Iraq Awards Drilling Contract as it Reaches for Ambitious Oil Production Target

Iraq announced a $318 million contract with a unit of Turkish Petroleum to drill 45 wells in the supergiant Rumaila oilfield as the country strives to regain and even surpass pre-war production levels.

With the third-largest proven oil reserves in the world, Iraq said at an industry conference last month that it wants to raise its production capacity to 12 million barrels a day in the next six years from the current 2.5 million, putting it in the same league as Saudi Arabia.

Industry experts have expressed skepticism about this plan, but agree that any progress in that direction would have a significant impact on global oil markets.
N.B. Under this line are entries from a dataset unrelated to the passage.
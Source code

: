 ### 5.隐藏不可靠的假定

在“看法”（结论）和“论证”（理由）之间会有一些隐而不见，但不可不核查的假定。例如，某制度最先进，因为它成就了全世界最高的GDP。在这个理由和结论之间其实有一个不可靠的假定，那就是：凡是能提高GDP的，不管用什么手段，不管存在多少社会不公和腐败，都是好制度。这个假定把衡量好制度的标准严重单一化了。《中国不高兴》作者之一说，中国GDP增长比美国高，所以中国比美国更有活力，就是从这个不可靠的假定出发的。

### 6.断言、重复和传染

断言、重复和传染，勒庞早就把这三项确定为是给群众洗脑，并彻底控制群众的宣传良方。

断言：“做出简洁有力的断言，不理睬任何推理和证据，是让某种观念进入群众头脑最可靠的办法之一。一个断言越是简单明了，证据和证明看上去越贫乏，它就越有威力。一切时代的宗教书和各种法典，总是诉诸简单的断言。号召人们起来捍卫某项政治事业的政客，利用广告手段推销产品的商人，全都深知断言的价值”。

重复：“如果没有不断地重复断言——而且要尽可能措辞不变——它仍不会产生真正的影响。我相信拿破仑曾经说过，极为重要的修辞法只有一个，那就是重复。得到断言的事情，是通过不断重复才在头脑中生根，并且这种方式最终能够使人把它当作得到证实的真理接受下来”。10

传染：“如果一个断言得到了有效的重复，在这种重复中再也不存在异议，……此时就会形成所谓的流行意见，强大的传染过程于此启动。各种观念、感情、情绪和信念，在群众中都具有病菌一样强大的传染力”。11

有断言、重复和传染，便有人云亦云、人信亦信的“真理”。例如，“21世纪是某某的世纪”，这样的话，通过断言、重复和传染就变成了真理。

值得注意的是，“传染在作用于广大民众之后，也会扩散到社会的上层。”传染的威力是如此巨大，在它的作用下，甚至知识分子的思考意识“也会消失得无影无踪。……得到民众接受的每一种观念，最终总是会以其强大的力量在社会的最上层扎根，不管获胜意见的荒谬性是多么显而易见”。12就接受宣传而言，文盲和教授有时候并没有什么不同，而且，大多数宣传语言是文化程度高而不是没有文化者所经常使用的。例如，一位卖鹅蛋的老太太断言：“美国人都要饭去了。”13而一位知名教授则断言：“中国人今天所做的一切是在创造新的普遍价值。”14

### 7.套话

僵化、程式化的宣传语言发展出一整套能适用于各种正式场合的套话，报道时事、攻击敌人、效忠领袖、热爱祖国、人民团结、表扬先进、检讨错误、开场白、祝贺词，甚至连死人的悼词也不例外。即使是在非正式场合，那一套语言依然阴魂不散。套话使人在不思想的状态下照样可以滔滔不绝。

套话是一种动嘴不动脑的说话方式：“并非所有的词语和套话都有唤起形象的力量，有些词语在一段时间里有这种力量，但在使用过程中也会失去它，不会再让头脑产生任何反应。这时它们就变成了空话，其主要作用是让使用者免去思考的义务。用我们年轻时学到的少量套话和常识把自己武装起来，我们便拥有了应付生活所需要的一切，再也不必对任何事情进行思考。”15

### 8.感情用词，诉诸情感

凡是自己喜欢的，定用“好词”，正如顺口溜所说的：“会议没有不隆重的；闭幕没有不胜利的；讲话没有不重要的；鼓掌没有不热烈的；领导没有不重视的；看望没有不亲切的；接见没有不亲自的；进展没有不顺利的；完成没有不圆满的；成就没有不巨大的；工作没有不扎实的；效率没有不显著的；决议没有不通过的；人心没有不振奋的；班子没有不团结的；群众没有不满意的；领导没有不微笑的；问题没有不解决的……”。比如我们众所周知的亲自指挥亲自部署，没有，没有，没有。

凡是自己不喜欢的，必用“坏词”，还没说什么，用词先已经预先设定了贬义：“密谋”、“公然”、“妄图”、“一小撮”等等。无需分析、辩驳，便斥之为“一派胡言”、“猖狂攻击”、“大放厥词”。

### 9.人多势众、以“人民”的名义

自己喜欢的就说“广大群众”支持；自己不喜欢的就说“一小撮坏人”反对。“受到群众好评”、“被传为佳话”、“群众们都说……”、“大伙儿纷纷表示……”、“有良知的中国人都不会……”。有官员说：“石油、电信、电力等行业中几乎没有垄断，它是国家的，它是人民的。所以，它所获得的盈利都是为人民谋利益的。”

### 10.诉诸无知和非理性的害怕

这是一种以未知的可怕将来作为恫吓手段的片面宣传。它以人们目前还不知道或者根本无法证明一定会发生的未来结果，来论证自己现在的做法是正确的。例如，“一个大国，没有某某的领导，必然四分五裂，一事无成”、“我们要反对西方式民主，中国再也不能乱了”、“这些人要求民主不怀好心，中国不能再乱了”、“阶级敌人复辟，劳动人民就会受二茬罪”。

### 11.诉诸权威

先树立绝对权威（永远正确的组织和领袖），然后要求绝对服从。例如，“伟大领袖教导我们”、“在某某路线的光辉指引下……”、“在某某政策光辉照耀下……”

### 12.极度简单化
A big question mark is whether Iraq’s state-owned oil companies are financially able to keep up with their share of the development costs.

Earlier this year, Iraq completed a round of 10 long-term contracts with 15 global oil giants to develop the country’s oil resources. Britain’s BP and China’s China National Petroleum Corp., for instance, signed a 20-year contract to develop the Rumaila field in southern Iraq, which alone has more than 17 billion barrels of crude oil reserves.
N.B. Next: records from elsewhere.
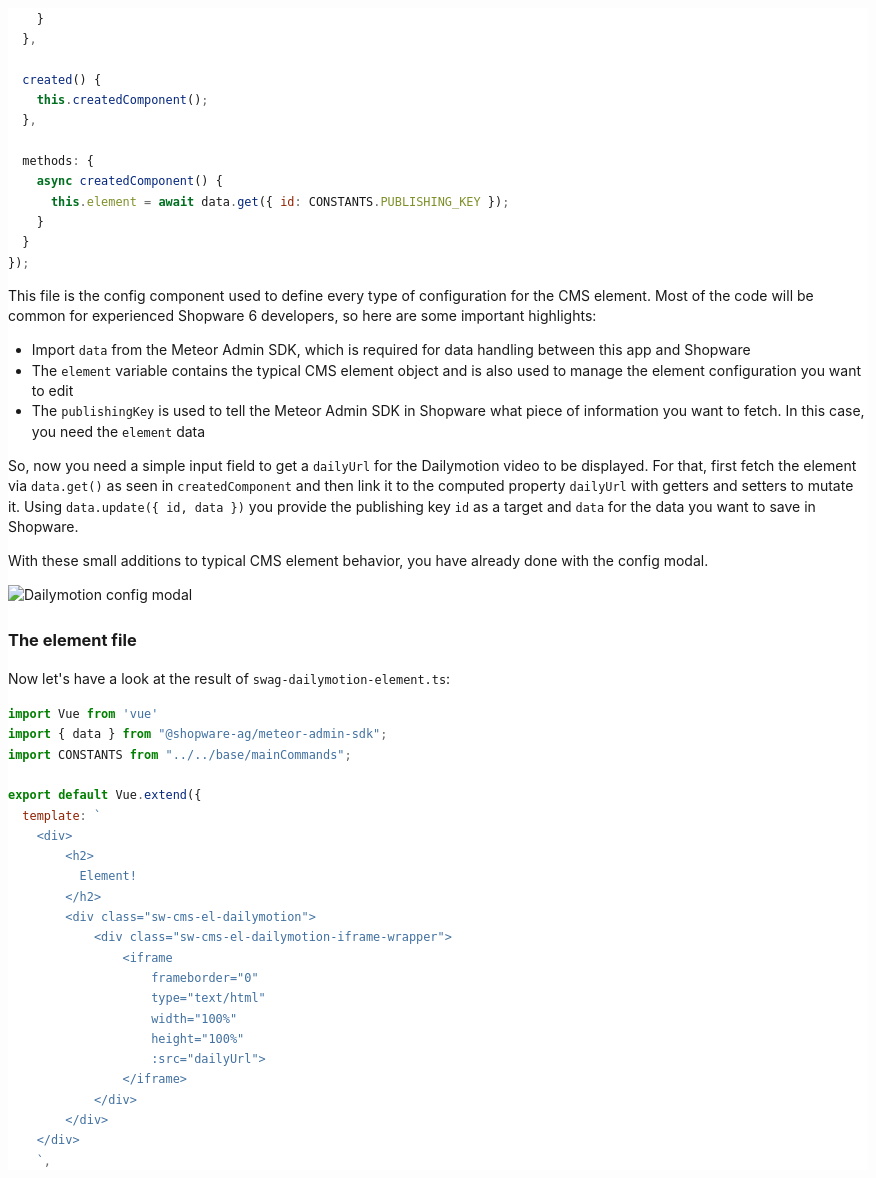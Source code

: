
 ```javascript
    }
  },

  created() {
    this.createdComponent();
  },

  methods: {
    async createdComponent() {
      this.element = await data.get({ id: CONSTANTS.PUBLISHING_KEY });
    }
  }
});
```

This file is the config component used to define every type of configuration for the CMS element. Most of the code will be common for experienced Shopware 6 developers, so here are some important highlights:

* Import `data` from the Meteor Admin SDK, which is required for data handling between this app and Shopware
* The `element` variable contains the typical CMS element object and is also used to manage the element configuration you want to edit
* The `publishingKey` is used to tell the Meteor Admin SDK in Shopware what piece of information you want to fetch. In this case, you need the `element` data

So, now you need a simple input field to get a `dailyUrl` for the Dailymotion video to be displayed. For that, first fetch the element via `data.get()` as seen in `createdComponent` and then link it to the computed property `dailyUrl` with getters and setters to mutate it. Using `data.update({ id, data })` you provide the publishing key `id` as a target and `data` for the data you want to save in Shopware.

With these small additions to typical CMS element behavior, you have already done with the config modal.

![Dailymotion config modal](../../../../assets/add-cms-element-via-admin-sdk-config.png)

### The element file

Now let's have a look at the result of `swag-dailymotion-element.ts`:

```javascript
import Vue from 'vue'
import { data } from "@shopware-ag/meteor-admin-sdk";
import CONSTANTS from "../../base/mainCommands";

export default Vue.extend({
  template: `
    <div>
        <h2>
          Element!
        </h2>
        <div class="sw-cms-el-dailymotion">
            <div class="sw-cms-el-dailymotion-iframe-wrapper">
                <iframe
                    frameborder="0"
                    type="text/html"
                    width="100%"
                    height="100%"
                    :src="dailyUrl">
                </iframe>
            </div>
        </div>
    </div>
    `,
```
The announcement this week concerned an award to TPIC, the foreign exploration and production unit of state-owned Turkish Petroleum. TPIC, along with Halliburton and Weatherford International, is also bidding on a separate contract to drill another 56 wells in Rumaila, according to news agency reports.

Separately, local media reported that Iraq has broken off talks with Nippon Oil over an $8 billion contract to develop the Nassiriya oilfield, which has some 5 billion barrels in proven reserves.
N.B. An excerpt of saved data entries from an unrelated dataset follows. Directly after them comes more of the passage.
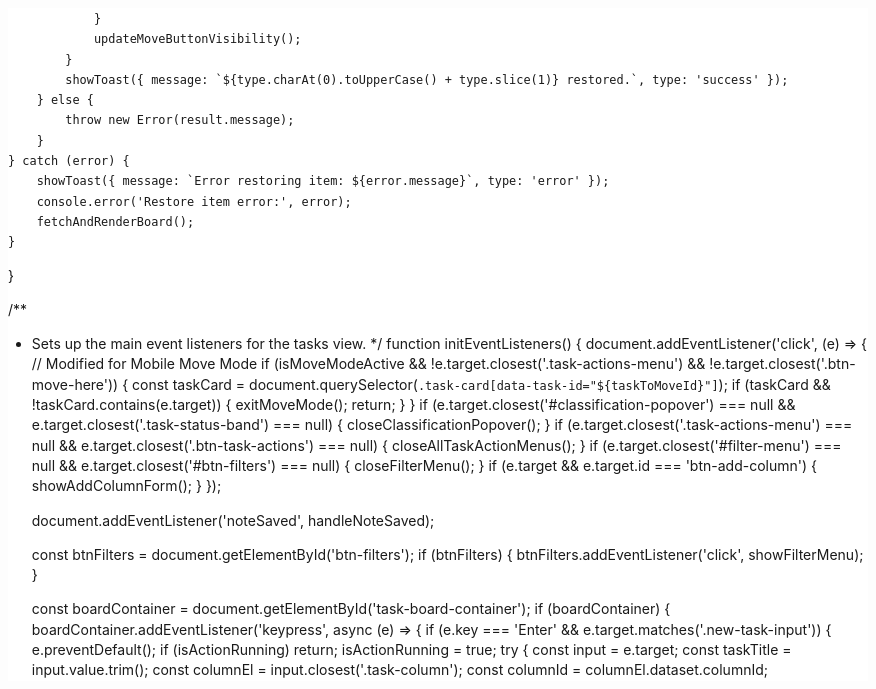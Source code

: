 				}
				updateMoveButtonVisibility();
			}
			showToast({ message: `${type.charAt(0).toUpperCase() + type.slice(1)} restored.`, type: 'success' });
		} else {
			throw new Error(result.message);
		}
	} catch (error) {
		showToast({ message: `Error restoring item: ${error.message}`, type: 'error' });
		console.error('Restore item error:', error);
		fetchAndRenderBoard();
	}
}

/**
 * Sets up the main event listeners for the tasks view.
 */
function initEventListeners() {
	document.addEventListener('click', (e) => { // Modified for Mobile Move Mode
		if (isMoveModeActive && !e.target.closest('.task-actions-menu') && !e.target.closest('.btn-move-here')) {
			const taskCard = document.querySelector(`.task-card[data-task-id="${taskToMoveId}"]`);
			if (taskCard && !taskCard.contains(e.target)) {
				exitMoveMode();
				return;
			}
		}
		if (e.target.closest('#classification-popover') === null && e.target.closest('.task-status-band') === null) {
			closeClassificationPopover();
		}
		if (e.target.closest('.task-actions-menu') === null && e.target.closest('.btn-task-actions') === null) {
			closeAllTaskActionMenus();
		}
		if (e.target.closest('#filter-menu') === null && e.target.closest('#btn-filters') === null) {
			closeFilterMenu();
		}
		if (e.target && e.target.id === 'btn-add-column') {
			showAddColumnForm();
		}
	});

	document.addEventListener('noteSaved', handleNoteSaved);

	const btnFilters = document.getElementById('btn-filters');
	if (btnFilters) {
		btnFilters.addEventListener('click', showFilterMenu);
	}

	const boardContainer = document.getElementById('task-board-container');
	if (boardContainer) {
		boardContainer.addEventListener('keypress', async (e) => {
			if (e.key === 'Enter' && e.target.matches('.new-task-input')) {
				e.preventDefault();
				if (isActionRunning) return;
				isActionRunning = true;
				try {
					const input = e.target;
					const taskTitle = input.value.trim();
					const columnEl = input.closest('.task-column');
					const columnId = columnEl.dataset.columnId;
This field was kept out of the round of international auctions and there was no immediate word about what would happen next to develop the field.

Besides BP and CNPC, other oil majors helping Iraq to achieve its ambitious production goals include Shell, Lukoil and Statoil.

Saudi Arabia already has the capacity to produce in excess of 12 million barrels a day, though current production is considerably lower, at 8 million bpd.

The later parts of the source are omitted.